Problem: Start the output with the opening line of the listing below and continue, reproducing each line exactly, up to and including the line that contains "Em uma linha".
::::::::
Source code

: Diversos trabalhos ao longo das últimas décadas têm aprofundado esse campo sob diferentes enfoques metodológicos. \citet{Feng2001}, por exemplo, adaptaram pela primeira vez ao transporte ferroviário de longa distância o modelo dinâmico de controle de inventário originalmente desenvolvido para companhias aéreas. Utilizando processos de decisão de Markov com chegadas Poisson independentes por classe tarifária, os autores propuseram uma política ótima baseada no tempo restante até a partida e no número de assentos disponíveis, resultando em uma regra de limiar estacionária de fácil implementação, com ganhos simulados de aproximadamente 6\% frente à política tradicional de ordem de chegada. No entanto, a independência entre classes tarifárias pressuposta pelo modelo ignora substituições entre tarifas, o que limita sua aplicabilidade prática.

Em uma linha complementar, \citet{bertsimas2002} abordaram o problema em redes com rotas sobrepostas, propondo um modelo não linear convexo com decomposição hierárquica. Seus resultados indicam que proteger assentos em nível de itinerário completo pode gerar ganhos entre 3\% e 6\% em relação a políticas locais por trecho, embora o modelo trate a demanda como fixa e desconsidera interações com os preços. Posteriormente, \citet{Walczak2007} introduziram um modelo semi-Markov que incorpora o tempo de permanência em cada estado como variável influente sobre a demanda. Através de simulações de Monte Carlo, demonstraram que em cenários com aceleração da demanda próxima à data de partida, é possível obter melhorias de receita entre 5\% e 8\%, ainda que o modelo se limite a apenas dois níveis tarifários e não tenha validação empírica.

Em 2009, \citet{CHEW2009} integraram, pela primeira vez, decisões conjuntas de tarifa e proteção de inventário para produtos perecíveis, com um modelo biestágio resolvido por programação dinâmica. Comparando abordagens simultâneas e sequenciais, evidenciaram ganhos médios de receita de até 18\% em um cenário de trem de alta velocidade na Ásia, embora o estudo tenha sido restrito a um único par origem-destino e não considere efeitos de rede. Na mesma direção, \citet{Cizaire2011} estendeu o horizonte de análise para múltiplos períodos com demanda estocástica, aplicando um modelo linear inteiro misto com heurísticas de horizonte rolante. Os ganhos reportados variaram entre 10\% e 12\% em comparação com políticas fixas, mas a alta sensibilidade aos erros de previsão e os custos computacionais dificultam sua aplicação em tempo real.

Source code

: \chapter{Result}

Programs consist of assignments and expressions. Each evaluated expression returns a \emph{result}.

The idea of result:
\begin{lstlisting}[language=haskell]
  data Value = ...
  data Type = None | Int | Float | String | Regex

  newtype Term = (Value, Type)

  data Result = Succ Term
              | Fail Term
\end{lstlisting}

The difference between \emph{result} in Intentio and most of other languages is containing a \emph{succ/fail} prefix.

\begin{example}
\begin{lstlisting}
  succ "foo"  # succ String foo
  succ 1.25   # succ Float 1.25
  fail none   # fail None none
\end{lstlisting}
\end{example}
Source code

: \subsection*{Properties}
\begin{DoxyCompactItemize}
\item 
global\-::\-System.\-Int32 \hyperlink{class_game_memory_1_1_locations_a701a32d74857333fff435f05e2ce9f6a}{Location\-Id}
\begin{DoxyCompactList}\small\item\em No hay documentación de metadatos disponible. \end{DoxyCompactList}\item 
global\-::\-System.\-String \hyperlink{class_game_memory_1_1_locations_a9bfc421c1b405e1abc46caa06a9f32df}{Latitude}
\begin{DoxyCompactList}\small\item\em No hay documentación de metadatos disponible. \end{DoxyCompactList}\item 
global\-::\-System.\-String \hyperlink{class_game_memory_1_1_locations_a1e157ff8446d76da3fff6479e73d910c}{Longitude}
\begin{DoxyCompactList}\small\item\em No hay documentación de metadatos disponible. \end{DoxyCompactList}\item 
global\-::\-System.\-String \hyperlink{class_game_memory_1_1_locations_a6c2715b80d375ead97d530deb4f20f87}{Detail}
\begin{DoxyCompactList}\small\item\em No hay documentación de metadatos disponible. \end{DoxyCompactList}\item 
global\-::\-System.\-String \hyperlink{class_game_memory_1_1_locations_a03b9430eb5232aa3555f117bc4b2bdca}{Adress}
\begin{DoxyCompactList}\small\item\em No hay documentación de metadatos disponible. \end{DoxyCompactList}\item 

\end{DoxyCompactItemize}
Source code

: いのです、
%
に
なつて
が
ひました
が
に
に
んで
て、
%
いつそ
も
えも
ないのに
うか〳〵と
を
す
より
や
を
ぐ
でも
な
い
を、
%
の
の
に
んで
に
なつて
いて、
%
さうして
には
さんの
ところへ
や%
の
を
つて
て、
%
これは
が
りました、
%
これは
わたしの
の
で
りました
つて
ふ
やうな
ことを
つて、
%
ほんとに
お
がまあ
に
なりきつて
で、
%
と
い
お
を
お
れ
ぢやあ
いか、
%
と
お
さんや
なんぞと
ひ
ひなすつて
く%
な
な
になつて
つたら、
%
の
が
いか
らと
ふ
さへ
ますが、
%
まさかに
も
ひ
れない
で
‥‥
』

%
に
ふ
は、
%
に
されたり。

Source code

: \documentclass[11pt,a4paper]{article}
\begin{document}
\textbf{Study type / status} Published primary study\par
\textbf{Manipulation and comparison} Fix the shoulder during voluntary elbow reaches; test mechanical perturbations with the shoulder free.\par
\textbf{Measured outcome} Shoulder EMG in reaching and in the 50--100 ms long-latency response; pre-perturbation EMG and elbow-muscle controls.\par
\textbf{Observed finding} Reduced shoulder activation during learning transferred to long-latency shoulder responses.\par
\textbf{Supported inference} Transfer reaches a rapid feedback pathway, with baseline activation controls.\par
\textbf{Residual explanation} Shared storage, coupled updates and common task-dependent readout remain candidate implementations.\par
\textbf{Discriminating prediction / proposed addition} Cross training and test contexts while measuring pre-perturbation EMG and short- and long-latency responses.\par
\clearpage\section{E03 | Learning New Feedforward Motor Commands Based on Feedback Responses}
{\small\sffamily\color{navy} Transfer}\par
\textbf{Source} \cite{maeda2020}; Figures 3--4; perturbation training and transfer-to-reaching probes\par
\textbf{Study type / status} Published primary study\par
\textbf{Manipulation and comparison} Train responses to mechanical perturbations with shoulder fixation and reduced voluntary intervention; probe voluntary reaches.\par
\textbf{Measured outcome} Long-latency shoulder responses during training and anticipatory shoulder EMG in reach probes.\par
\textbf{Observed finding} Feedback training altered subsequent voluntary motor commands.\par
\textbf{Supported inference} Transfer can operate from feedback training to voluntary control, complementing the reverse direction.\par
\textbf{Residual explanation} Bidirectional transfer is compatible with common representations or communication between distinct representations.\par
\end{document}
::::::::
Response to this exercise:
Source code

: Diversos trabalhos ao longo das últimas décadas têm aprofundado esse campo sob diferentes enfoques metodológicos. \citet{Feng2001}, por exemplo, adaptaram pela primeira vez ao transporte ferroviário de longa distância o modelo dinâmico de controle de inventário originalmente desenvolvido para companhias aéreas. Utilizando processos de decisão de Markov com chegadas Poisson independentes por classe tarifária, os autores propuseram uma política ótima baseada no tempo restante até a partida e no número de assentos disponíveis, resultando em uma regra de limiar estacionária de fácil implementação, com ganhos simulados de aproximadamente 6\% frente à política tradicional de ordem de chegada. No entanto, a independência entre classes tarifárias pressuposta pelo modelo ignora substituições entre tarifas, o que limita sua aplicabilidade prática.

Em uma linha complementar, \citet{bertsimas2002} abordaram o problema em redes com rotas sobrepostas, propondo um modelo não linear convexo com decomposição hierárquica. Seus resultados indicam que proteger assentos em nível de itinerário completo pode gerar ganhos entre 3\% e 6\% em relação a políticas locais por trecho, embora o modelo trate a demanda como fixa e desconsidera interações com os preços. Posteriormente, \citet{Walczak2007} introduziram um modelo semi-Markov que incorpora o tempo de permanência em cada estado como variável influente sobre a demanda. Através de simulações de Monte Carlo, demonstraram que em cenários com aceleração da demanda próxima à data de partida, é possível obter melhorias de receita entre 5\% e 8\%, ainda que o modelo se limite a apenas dois níveis tarifários e não tenha validação empírica.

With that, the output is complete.